* [Task]: Every line containing "dipoles" should be copied out. Go through the entries and find them.

* [Given records]:

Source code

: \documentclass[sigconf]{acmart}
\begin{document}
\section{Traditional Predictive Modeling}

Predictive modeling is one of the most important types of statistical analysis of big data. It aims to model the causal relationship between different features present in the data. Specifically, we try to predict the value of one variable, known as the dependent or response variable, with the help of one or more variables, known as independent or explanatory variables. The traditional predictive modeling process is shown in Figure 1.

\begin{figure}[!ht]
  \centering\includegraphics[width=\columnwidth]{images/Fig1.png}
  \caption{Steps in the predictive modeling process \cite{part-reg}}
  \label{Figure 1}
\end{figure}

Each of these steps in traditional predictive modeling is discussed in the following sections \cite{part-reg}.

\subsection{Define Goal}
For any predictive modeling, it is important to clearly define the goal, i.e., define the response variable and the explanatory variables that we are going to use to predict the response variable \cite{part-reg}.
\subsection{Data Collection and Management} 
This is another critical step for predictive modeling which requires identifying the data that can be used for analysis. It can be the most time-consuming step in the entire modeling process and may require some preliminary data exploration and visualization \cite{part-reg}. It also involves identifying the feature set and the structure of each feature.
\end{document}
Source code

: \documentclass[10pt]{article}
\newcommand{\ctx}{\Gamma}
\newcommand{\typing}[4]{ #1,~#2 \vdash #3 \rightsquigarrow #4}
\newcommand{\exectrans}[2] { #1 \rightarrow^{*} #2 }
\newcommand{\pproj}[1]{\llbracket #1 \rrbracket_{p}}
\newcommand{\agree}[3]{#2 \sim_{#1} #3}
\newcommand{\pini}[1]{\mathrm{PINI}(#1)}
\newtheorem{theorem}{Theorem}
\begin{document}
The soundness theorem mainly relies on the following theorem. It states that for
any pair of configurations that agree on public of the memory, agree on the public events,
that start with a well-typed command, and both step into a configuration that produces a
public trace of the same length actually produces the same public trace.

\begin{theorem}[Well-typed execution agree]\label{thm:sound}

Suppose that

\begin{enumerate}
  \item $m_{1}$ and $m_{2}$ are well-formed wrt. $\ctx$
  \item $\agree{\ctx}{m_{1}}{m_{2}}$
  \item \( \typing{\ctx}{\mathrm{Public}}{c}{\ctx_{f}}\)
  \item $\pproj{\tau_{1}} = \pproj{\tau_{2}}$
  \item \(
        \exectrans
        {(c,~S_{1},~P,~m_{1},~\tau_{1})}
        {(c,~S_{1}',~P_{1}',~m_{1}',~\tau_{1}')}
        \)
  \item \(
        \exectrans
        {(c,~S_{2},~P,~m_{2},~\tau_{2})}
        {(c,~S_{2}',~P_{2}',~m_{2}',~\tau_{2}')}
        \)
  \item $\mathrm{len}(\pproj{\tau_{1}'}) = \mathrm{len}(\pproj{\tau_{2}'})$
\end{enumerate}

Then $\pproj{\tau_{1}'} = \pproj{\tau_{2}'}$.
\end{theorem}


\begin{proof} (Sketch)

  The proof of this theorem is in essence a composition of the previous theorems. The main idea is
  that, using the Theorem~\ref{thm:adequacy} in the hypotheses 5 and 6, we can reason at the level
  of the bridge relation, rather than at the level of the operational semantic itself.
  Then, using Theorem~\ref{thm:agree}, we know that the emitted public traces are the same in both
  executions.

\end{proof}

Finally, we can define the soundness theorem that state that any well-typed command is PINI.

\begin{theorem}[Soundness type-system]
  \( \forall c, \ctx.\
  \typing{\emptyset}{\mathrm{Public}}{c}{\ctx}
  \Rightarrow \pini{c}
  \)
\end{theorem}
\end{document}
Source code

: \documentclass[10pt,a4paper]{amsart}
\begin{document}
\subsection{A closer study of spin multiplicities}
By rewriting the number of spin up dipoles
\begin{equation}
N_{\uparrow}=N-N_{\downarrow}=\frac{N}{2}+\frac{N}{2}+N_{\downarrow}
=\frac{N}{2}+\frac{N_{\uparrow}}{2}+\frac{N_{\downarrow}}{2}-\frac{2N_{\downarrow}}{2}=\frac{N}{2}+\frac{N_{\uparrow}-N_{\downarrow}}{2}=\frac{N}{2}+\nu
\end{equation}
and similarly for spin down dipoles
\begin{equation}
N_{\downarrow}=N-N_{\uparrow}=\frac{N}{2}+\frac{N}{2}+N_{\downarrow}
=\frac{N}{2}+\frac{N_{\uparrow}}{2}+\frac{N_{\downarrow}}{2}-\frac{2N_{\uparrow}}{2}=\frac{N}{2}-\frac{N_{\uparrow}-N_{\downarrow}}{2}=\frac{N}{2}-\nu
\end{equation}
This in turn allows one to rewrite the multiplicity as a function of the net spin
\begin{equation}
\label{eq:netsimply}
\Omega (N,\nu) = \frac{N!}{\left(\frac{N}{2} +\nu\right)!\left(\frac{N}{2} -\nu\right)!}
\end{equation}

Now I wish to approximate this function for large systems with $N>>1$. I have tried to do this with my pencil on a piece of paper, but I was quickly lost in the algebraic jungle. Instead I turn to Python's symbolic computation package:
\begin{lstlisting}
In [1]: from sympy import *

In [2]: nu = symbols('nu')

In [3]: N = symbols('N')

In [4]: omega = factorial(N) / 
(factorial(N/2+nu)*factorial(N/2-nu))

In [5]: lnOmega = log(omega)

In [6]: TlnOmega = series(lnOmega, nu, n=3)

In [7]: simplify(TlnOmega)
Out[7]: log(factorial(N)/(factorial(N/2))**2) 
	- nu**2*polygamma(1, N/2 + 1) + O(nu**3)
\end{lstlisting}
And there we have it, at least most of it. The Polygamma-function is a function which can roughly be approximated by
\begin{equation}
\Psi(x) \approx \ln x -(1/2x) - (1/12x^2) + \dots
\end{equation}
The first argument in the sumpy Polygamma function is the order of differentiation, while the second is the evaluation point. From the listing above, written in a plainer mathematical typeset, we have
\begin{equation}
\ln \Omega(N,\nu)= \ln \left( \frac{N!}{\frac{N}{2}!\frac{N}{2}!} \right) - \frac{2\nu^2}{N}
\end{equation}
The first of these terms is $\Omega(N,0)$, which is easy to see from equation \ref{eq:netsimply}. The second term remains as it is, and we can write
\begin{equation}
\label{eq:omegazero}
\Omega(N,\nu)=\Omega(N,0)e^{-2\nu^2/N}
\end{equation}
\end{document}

* [Solution]:
By rewriting the number of spin up dipoles
and similarly for spin down dipoles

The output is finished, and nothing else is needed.